Atalara Tapma Kültü, Ecdatperestlik Üzerine

Ömer AĞAÇLI

Konuya şöyle girmek istiyorum. 21. Yüzyıla ulaştığımız zaman diliminde, yaklaşık bin yıllık müslümanlık tecrübesine rağmen, hala İslam dininin insan hayatıyla ilgili boyutunda ( itikat alanında) temel özellikleri konusunda bilgi eksikliği içinde olduğumuz bir gerçektir. Bu alandaki bilgi eksikliğinin inananlar arasında zaman zaman gerginlik ve tatsızlığa neden olduğu da bir gerçektir.

Bu makale kapsamında, bu alndaki bilgi eksikliği ve yanlış itikatlardan biri de geçmişe takılma, geçmişten aklı ve ruhu kurtaramama yani atalara tapma kültü üzerine kimi şeyler söylemek istiyorum. Çünkü bugün yaşayanlar üzerinde atalara tapma kültü, geçmişi idealize etme, yüceltme anlayışı çok baskındır. Adeta insanlar geçmişe yakayı kaptırmış ve bir türlü savrulma içinde, bugünü ve geleceği sakatlamış durumdadırlar.

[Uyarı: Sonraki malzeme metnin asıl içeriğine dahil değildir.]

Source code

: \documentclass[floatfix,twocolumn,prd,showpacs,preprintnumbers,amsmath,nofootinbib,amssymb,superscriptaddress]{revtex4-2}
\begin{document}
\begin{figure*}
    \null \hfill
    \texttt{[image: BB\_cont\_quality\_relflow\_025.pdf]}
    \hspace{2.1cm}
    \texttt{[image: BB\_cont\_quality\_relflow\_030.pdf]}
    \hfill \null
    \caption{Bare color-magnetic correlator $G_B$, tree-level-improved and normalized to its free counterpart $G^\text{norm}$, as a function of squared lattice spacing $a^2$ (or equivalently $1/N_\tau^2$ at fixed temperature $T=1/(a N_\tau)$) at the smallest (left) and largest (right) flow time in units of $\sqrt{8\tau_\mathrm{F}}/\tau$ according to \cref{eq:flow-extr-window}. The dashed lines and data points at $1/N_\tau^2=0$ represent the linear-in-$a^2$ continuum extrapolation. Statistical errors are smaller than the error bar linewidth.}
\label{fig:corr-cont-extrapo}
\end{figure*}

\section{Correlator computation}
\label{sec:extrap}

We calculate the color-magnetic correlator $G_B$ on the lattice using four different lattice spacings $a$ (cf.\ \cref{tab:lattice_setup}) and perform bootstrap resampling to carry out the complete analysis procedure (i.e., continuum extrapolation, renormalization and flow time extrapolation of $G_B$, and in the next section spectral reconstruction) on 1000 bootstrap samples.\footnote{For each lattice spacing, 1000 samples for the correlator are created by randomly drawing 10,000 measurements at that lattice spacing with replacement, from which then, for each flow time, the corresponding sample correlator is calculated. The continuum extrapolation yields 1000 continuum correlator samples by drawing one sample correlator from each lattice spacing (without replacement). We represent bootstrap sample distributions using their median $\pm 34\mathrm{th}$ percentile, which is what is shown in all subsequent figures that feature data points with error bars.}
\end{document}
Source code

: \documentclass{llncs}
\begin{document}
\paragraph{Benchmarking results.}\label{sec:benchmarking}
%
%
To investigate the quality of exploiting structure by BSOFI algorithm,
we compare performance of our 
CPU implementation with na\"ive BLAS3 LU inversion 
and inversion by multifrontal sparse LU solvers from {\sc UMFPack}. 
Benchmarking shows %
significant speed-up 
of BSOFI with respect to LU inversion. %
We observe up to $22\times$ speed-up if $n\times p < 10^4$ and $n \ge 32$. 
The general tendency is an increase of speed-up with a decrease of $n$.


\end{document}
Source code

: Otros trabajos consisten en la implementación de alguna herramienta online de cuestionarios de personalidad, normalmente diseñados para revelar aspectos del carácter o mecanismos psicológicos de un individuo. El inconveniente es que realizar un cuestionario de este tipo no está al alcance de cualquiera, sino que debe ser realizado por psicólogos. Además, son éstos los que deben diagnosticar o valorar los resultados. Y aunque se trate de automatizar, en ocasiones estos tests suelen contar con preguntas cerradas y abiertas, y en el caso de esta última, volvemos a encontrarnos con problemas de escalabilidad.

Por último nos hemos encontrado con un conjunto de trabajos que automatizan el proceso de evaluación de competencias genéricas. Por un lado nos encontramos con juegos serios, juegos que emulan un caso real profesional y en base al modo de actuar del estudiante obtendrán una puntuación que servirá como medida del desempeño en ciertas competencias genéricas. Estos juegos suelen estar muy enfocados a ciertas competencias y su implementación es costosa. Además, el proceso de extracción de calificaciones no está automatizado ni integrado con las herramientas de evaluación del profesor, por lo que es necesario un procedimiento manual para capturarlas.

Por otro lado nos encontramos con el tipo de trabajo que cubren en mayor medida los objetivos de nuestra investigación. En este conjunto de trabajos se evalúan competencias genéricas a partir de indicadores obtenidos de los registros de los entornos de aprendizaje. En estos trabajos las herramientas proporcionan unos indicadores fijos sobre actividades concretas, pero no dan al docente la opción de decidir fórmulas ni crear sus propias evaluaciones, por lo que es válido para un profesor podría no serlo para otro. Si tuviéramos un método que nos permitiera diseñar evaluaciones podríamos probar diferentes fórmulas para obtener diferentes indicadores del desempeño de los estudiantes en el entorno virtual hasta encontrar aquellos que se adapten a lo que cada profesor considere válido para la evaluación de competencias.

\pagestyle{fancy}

Önce dinin temel özellikleri üzerinde durmak ve oradan da atalara tapma takıntısı konusuna geçmek istiyorum.

İslam’da iman bireyseldir. Nitekim 18/29 ayette bu husus vurgulanır. 18/29 : “ İsyeyen iman etsin, isteyen inkar etsin.” Denilmektedir. Bu bağlamda şunları söylemek mümkündür. Vahiy akla gelmiştir. Akla yol göstermektedir. İnsan iman ve inkarı seçme serbestisine sahiptir. Yani İslam’da iman, hür bir iradenin fiilidir. İslam, dine inanmayı, bağlanmayı özgür irade, akıl, düşünce, kişisel seçim ve tercihe bırakmıştır ve vicdan hürriyetini esas almaktadır.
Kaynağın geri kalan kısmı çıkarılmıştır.